▶ [Your instructions]:
Retrieve every line of the data holding the word "环保主义".

*** Recorded information

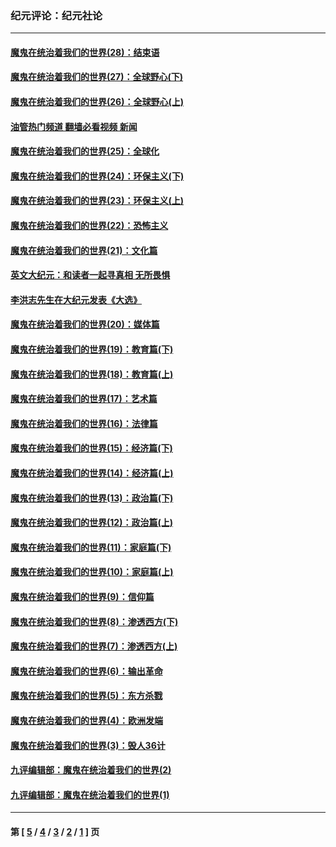 ### 纪元评论：纪元社论
---
#### [魔鬼在统治着我们的世界(28)：结束语](../../pages/nsc422/n10936246.md?07240330) 
#### [魔鬼在统治着我们的世界(27)：全球野心(下)](../../pages/nsc422/n10928319.md?07240330) 
#### [魔鬼在统治着我们的世界(26)：全球野心(上)](../../pages/nsc422/n10900318.md?07240330) 
#### [油管热门频道 翻墙必看视频 新闻](ok?07240330)
#### [魔鬼在统治着我们的世界(25)：全球化](../../pages/nsc422/n10788205.md?07240330) 
#### [魔鬼在统治着我们的世界(24)：环保主义(下)](../../pages/nsc422/n10695307.md?07240330) 
#### [魔鬼在统治着我们的世界(23)：环保主义(上)](../../pages/nsc422/n10688613.md?07240330) 
#### [魔鬼在统治着我们的世界(22)：恐怖主义](../../pages/nsc422/n10614727.md?07240330) 
#### [魔鬼在统治着我们的世界(21)：文化篇](../../pages/nsc422/n10597706.md?07240330) 
#### [英文大纪元：和读者一起寻真相 无所畏惧](../../pages/nsc422/n12542027.md?07240330) 
#### [李洪志先生在大纪元发表《大选》](../../pages/nsc422/n12534746.md?07240330) 
#### [魔鬼在统治着我们的世界(20)：媒体篇](../../pages/nsc422/n10586579.md?07240330) 
#### [魔鬼在统治着我们的世界(19)：教育篇(下)](../../pages/nsc422/n10564808.md?07240330) 
#### [魔鬼在统治着我们的世界(18)：教育篇(上)](../../pages/nsc422/n10526970.md?07240330) 
#### [魔鬼在统治着我们的世界(17)：艺术篇](../../pages/nsc422/n10499093.md?07240330) 
#### [魔鬼在统治着我们的世界(16)：法律篇](../../pages/nsc422/n10485969.md?07240330) 
#### [魔鬼在统治着我们的世界(15)：经济篇(下)](../../pages/nsc422/n10469975.md?07240330) 
#### [魔鬼在统治着我们的世界(14)：经济篇(上)](../../pages/nsc422/n10457370.md?07240330) 
#### [魔鬼在统治着我们的世界(13)：政治篇(下)](../../pages/nsc422/n10448270.md?07240330) 
#### [魔鬼在统治着我们的世界(12)：政治篇(上)](../../pages/nsc422/n10444576.md?07240330) 
#### [魔鬼在统治着我们的世界(11)：家庭篇(下)](../../pages/nsc422/n10440961.md?07240330) 
#### [魔鬼在统治着我们的世界(10)：家庭篇(上)](../../pages/nsc422/n10435448.md?07240330) 
#### [魔鬼在统治着我们的世界(9)：信仰篇](../../pages/nsc422/n10432159.md?07240330) 
#### [魔鬼在统治着我们的世界(8)：渗透西方(下)](../../pages/nsc422/n10429603.md?07240330) 
#### [魔鬼在统治着我们的世界(7)：渗透西方(上)](../../pages/nsc422/n10426013.md?07240330) 
#### [魔鬼在统治着我们的世界(6)：输出革命](../../pages/nsc422/n10421536.md?07240330) 
#### [魔鬼在统治着我们的世界(5)：东方杀戮](../../pages/nsc422/n10417707.md?07240330) 
#### [魔鬼在统治着我们的世界(4)：欧洲发端](../../pages/nsc422/n10414890.md?07240330) 
#### [魔鬼在统治着我们的世界(3)：毁人36计](../../pages/nsc422/n10411583.md?07240330) 
#### [九评编辑部：魔鬼在统治着我们的世界(2)](../../pages/nsc422/n10410036.md?07240330) 
#### [九评编辑部：魔鬼在统治着我们的世界(1)](../../pages/nsc422/n10406825.md?07240330) 

---
#### 第 [ [5](./5.md?07240330) / [4](./4.md?07240330) / [3](./3.md?07240330) / [2](./2.md?07240330) / [1](./1.md?07240330) ] 页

******

▶ [Response area]:
#### [魔鬼在统治着我们的世界(24)：环保主义(下)](../../pages/nsc422/n10695307.md?07240330) 
#### [魔鬼在统治着我们的世界(23)：环保主义(上)](../../pages/nsc422/n10688613.md?07240330) 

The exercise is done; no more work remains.